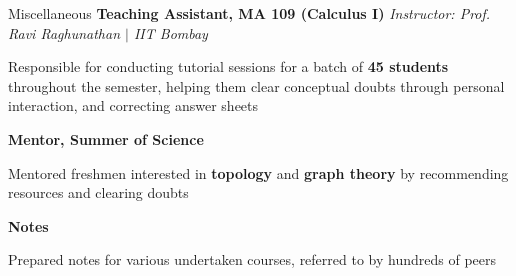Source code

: \begin{rubric}{Miscellaneous}
    \entry*[2020] \textbf{Teaching Assistant, MA 109 (Calculus I)} \hfill \emph{Instructor: Prof. Ravi Raghunathan $\mid$ IIT Bombay}
	    
	    Responsible for conducting tutorial sessions for a batch of \textbf{45 students} throughout the semester, helping them clear conceptual doubts through personal interaction, and correcting answer sheets

	\entry*[2021] \textbf{Mentor, Summer of Science}

		Mentored freshmen interested in \textbf{topology} and \textbf{graph theory} by recommending resources and clearing doubts

	\entry*[2020--2022] \textbf{Notes}

		Prepared notes for various undertaken courses, referred to by hundreds of peers


\end{rubric}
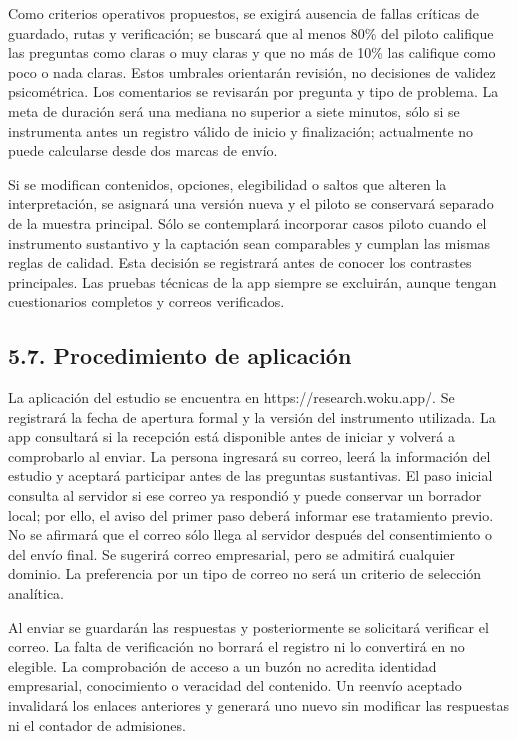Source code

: \documentclass[12pt,letterpaper]{article}
\begin{document}
Como criterios operativos propuestos, se exigirá ausencia de fallas críticas de guardado, rutas y verificación; se buscará que al menos 80\% del piloto califique las preguntas como claras o muy claras y que no más de 10\% las califique como poco o nada claras. Estos umbrales orientarán revisión, no decisiones de validez psicométrica. Los comentarios se revisarán por pregunta y tipo de problema. La meta de duración será una mediana no superior a siete minutos, sólo si se instrumenta antes un registro válido de inicio y finalización; actualmente no puede calcularse desde dos marcas de envío.

Si se modifican contenidos, opciones, elegibilidad o saltos que alteren la interpretación, se asignará una versión nueva y el piloto se conservará separado de la muestra principal. Sólo se contemplará incorporar casos piloto cuando el instrumento sustantivo y la captación sean comparables y cumplan las mismas reglas de calidad. Esta decisión se registrará antes de conocer los contrastes principales. Las pruebas técnicas de la app siempre se excluirán, aunque tengan cuestionarios completos y correos verificados.

\subsection*{5.7. Procedimiento de aplicación}
La aplicación del estudio se encuentra en https://research.woku.app/. Se registrará la fecha de apertura formal y la versión del instrumento utilizada. La app consultará si la recepción está disponible antes de iniciar y volverá a comprobarlo al enviar. La persona ingresará su correo, leerá la información del estudio y aceptará participar antes de las preguntas sustantivas. El paso inicial consulta al servidor si ese correo ya respondió y puede conservar un borrador local; por ello, el aviso del primer paso deberá informar ese tratamiento previo. No se afirmará que el correo sólo llega al servidor después del consentimiento o del envío final. Se sugerirá correo empresarial, pero se admitirá cualquier dominio. La preferencia por un tipo de correo no será un criterio de selección analítica.

Al enviar se guardarán las respuestas y posteriormente se solicitará verificar el correo. La falta de verificación no borrará el registro ni lo convertirá en no elegible. La comprobación de acceso a un buzón no acredita identidad empresarial, conocimiento o veracidad del contenido. Un reenvío aceptado invalidará los enlaces anteriores y generará uno nuevo sin modificar las respuestas ni el contador de admisiones.
\end{document}
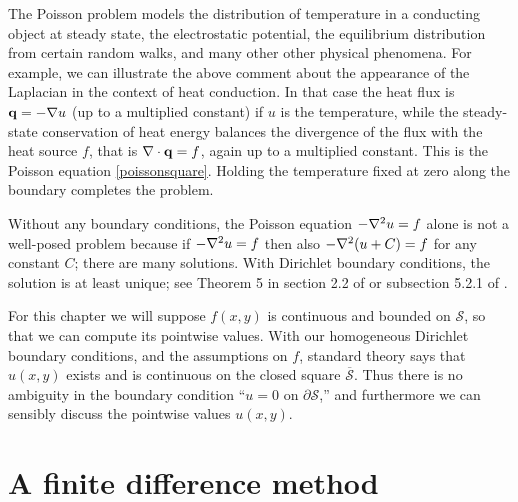 The Poisson problem models the distribution of temperature in a conducting object at steady state, the electrostatic potential, the equilibrium distribution from certain random walks, and many other other physical phenomena.  For example, we can illustrate the above comment about the appearance of the Laplacian in the context of heat conduction.  In that case the heat flux is $\mathbf{q} = - \nabla u$ (up to a multiplied constant) if $u$ is the temperature, while the steady-state conservation of heat energy balances the divergence of the flux with the heat source $f$, that is $\nabla\cdot \mathbf{q} = f$, again up to a multiplied constant.  This is the Poisson equation \eqref{poissonsquare}.  Holding the temperature fixed at zero along the boundary completes the problem.

Without any boundary conditions, the Poisson equation $-\nabla^2 u = f$ alone is not a well-posed problem because if $-\nabla^2 u = f$ then also $-\nabla^2(u+C)=f$ for any constant $C$; there are many solutions.  With Dirichlet boundary conditions, the solution is at least unique; see Theorem 5 in section 2.2 of \citet{Evans} or subsection 5.2.1 of \citet{Ockendonetal2003}.

For this chapter we will suppose $f(x,y)$ is continuous and bounded on $\mathcal{S}$, so that we can compute its pointwise values.  With our homogeneous Dirichlet boundary conditions, and the assumptions on $f$, standard theory says that $u(x,y)$ exists and is continuous on the closed square $\overline{\mathcal{S}}$.  Thus there is no ambiguity in the boundary condition ``$u=0$ on $\partial \mathcal{S}$,'' and furthermore we can sensibly discuss the pointwise values $u(x,y)$.


\section{A finite difference method}

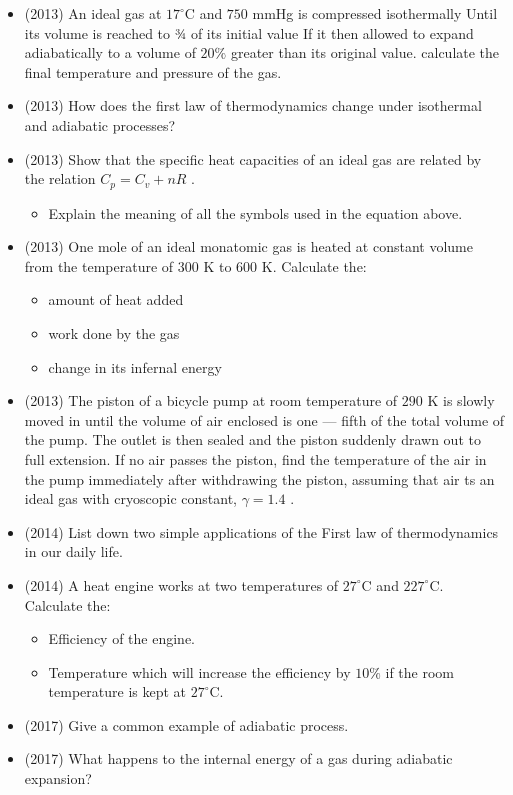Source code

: \documentclass{article}
\begin{document}
\begin{itemize}
\item (2013)  An ideal gas at $ 17^{\circ}$C and $ 750$ mmHg is compressed isothermally Until its volume is reached to ¾ of its initial value If it then allowed to expand adiabatically to a volume of $ 20\%$ greater than its original value. calculate the final temperature and pressure of the gas. 
\item (2013)  How does the first law of thermodynamics change under isothermal and adiabatic processes? 
\item (2013)  Show that the specific heat capacities of an ideal gas are related by the relation $ C_{p}=C_{v}+nR$ .\begin{itemize}
\item Explain the meaning of all the symbols used in the equation above.
\end{itemize}
\item (2013)  One mole of an ideal monatomic gas is heated at constant volume from the temperature of $ 300$ K to $ 600$ K. Calculate the:\begin{itemize}
\item amount of heat added 
\item work done by the gas 
\item change in its infernal energy
\end{itemize}
\item (2013)  The piston of a bicycle pump at room temperature of $ 290$ K is slowly moved in until the volume of air enclosed is one — fifth of the total volume of the pump. The outlet is then sealed and the piston suddenly drawn out to full extension. If no air passes the piston, find the temperature of the air in the pump immediately after withdrawing the piston, assuming that air ts an ideal gas with cryoscopic constant, $ \gamma =1.4$ .
\item (2014)  List down two simple applications of the First law of thermodynamics in our daily life.
\item (2014)  A heat engine works at two temperatures of $ 27^{\circ}$C and $ 227^{\circ}$C. Calculate the:\begin{itemize}
\item Efficiency of the engine. 
\item Temperature which will increase the efficiency by $ 10\%$ if the room temperature is kept at $ 27^{\circ}$C. 
\end{itemize}
\item (2017)  Give a common example of adiabatic process. 
\item (2017)  What happens to the internal energy of a gas during adiabatic expansion?

\end{itemize}
\end{document}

....

▶ TASK DESCRIPTION
Report how many lines of the data hold the string "subsection"; give only the number.

▶ ANSWER TO THE PROBLEM
2